YOUR TASK
State how many lines below hold the word "Basic". Give that number and no other text.

RECORD SET
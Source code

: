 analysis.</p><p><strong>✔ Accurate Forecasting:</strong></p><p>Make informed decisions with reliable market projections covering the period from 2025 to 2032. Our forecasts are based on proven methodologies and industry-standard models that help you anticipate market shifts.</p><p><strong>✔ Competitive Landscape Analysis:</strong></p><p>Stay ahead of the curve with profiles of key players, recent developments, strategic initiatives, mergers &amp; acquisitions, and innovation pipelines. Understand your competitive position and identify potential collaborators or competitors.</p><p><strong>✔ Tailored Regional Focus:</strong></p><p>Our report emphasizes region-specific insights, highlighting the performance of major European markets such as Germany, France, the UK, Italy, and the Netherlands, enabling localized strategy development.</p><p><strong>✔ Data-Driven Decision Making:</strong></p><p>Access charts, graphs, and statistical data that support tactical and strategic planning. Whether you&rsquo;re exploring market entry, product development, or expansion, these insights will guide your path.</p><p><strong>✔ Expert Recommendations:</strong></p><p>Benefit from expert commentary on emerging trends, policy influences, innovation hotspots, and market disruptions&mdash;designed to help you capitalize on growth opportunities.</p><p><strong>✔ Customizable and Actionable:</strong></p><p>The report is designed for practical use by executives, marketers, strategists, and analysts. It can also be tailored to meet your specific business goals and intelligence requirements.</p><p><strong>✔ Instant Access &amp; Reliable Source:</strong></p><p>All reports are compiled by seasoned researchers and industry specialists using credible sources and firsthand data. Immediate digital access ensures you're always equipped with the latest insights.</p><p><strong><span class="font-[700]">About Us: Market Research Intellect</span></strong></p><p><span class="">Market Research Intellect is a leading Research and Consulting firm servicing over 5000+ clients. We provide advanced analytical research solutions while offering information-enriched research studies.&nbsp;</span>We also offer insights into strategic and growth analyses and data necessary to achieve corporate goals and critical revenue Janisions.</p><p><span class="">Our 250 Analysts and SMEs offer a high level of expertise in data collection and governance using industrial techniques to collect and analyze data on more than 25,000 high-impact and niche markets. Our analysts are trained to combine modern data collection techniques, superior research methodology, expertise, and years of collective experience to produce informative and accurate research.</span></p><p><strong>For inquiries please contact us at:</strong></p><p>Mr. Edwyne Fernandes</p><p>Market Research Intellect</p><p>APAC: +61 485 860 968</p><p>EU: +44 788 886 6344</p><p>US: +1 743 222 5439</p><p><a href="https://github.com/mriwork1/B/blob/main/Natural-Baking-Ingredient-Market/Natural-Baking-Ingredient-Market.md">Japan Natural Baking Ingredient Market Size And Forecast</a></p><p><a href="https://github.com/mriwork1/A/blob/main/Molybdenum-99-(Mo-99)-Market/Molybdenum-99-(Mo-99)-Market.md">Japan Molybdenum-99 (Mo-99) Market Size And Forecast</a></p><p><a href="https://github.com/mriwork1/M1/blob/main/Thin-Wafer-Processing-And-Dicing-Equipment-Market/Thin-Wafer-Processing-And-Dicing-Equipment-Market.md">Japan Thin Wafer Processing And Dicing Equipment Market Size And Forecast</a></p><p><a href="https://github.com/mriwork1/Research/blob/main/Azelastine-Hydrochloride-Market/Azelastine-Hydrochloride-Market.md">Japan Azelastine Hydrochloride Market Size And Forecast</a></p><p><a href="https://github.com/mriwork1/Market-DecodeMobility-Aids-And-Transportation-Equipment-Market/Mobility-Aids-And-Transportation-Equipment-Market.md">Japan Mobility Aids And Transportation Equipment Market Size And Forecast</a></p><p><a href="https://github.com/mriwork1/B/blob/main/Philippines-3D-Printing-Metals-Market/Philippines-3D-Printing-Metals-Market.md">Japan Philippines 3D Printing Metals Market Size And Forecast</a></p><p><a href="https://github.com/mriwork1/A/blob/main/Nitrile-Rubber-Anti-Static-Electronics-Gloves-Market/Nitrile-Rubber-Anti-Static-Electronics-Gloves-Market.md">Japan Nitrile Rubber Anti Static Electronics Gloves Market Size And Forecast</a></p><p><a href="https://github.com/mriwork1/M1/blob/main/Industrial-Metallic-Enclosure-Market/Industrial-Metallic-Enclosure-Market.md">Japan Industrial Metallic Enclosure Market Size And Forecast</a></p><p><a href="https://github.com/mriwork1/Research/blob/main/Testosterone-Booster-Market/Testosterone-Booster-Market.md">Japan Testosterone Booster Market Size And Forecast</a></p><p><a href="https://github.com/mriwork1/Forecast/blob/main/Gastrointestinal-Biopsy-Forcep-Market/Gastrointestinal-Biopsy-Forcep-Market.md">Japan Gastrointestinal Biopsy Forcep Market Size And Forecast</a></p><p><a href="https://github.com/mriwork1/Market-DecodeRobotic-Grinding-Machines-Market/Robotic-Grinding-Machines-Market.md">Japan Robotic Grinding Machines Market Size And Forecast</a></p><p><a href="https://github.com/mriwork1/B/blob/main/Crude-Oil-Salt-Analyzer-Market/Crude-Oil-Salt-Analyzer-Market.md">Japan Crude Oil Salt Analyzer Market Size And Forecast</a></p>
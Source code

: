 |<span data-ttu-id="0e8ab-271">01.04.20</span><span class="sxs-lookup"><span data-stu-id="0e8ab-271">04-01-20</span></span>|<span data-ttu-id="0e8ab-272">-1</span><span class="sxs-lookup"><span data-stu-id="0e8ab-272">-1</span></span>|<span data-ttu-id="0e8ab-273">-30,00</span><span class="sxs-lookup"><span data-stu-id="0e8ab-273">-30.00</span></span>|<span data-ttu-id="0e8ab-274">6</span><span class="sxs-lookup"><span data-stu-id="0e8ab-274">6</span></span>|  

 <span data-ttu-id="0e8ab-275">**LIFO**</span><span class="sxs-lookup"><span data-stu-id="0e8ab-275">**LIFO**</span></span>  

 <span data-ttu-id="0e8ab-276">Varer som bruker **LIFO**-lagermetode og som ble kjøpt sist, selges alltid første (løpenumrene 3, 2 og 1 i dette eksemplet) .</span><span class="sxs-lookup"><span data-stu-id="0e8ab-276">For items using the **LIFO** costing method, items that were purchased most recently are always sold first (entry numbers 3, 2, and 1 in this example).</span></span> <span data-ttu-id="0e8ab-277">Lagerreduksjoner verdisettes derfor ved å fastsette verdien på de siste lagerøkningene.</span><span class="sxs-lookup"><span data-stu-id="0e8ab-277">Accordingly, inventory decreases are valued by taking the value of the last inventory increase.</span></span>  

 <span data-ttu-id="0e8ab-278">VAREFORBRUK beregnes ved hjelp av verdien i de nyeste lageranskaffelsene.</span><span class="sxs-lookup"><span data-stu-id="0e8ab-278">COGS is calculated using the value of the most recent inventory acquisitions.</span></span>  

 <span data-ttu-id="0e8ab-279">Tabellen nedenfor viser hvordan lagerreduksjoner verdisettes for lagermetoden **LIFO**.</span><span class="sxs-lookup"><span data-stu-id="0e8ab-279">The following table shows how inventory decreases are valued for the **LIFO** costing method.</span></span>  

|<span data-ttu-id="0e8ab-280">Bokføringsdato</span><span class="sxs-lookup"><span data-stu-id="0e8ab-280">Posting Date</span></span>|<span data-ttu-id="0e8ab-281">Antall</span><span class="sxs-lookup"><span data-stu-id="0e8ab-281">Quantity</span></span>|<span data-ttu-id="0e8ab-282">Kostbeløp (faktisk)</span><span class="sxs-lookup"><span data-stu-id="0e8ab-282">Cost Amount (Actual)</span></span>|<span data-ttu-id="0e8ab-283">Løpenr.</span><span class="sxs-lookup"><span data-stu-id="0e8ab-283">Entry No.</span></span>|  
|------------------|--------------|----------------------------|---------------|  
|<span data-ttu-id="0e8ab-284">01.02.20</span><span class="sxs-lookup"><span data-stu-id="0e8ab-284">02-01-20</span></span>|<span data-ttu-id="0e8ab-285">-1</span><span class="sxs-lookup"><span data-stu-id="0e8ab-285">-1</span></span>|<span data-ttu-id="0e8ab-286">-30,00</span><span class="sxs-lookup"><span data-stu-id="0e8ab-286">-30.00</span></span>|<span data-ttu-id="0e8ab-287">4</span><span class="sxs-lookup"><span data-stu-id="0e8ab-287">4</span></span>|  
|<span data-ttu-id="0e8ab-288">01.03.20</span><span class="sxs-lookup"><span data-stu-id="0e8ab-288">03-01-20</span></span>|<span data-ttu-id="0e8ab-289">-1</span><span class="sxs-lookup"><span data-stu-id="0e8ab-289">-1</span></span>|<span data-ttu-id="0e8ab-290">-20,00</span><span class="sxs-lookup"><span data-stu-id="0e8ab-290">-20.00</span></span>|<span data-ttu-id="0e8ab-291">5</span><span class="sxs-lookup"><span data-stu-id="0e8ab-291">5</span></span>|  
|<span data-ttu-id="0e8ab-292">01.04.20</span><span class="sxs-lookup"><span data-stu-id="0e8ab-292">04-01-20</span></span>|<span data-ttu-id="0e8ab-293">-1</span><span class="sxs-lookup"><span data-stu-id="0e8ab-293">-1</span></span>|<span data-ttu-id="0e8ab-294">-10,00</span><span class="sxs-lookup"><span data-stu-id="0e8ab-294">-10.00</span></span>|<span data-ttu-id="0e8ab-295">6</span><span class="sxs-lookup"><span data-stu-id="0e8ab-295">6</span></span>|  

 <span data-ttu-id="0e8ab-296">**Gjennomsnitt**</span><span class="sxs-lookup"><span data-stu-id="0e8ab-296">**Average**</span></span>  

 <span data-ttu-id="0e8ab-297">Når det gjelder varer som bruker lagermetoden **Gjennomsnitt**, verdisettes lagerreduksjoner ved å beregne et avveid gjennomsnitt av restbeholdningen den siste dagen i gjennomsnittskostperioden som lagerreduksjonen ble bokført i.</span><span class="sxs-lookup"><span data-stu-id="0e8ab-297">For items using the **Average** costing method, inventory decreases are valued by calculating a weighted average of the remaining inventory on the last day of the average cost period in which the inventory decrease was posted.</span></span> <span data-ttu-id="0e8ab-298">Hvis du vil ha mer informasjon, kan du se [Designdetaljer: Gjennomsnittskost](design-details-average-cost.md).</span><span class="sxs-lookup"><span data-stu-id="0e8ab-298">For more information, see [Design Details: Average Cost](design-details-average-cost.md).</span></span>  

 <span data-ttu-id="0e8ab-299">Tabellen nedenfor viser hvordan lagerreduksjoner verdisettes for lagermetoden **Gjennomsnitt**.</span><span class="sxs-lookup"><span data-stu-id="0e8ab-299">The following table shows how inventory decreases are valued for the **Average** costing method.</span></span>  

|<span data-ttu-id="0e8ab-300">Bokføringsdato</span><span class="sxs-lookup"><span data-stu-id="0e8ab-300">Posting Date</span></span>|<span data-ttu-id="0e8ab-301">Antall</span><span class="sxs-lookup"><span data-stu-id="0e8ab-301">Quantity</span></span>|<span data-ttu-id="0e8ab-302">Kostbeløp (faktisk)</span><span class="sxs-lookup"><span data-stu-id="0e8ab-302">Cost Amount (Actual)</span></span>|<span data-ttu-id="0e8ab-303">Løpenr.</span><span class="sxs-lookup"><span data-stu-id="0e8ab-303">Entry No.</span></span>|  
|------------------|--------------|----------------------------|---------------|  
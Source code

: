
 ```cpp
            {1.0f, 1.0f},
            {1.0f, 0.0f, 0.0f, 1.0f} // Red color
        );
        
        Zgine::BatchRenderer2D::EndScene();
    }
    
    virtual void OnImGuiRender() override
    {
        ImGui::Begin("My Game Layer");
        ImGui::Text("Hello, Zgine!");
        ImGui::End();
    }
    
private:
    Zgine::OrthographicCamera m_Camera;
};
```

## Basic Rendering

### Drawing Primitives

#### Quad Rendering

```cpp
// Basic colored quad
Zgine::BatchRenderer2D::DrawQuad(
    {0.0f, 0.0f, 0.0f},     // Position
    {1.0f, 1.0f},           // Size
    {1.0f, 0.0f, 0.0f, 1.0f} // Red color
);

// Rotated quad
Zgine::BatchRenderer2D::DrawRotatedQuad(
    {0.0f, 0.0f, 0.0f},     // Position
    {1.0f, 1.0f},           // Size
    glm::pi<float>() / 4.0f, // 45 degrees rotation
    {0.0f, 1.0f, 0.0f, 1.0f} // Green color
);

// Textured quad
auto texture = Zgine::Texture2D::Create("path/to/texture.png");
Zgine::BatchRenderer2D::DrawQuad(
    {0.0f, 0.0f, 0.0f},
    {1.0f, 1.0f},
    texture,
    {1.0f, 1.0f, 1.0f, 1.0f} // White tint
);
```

EXERCISE ANSWER
2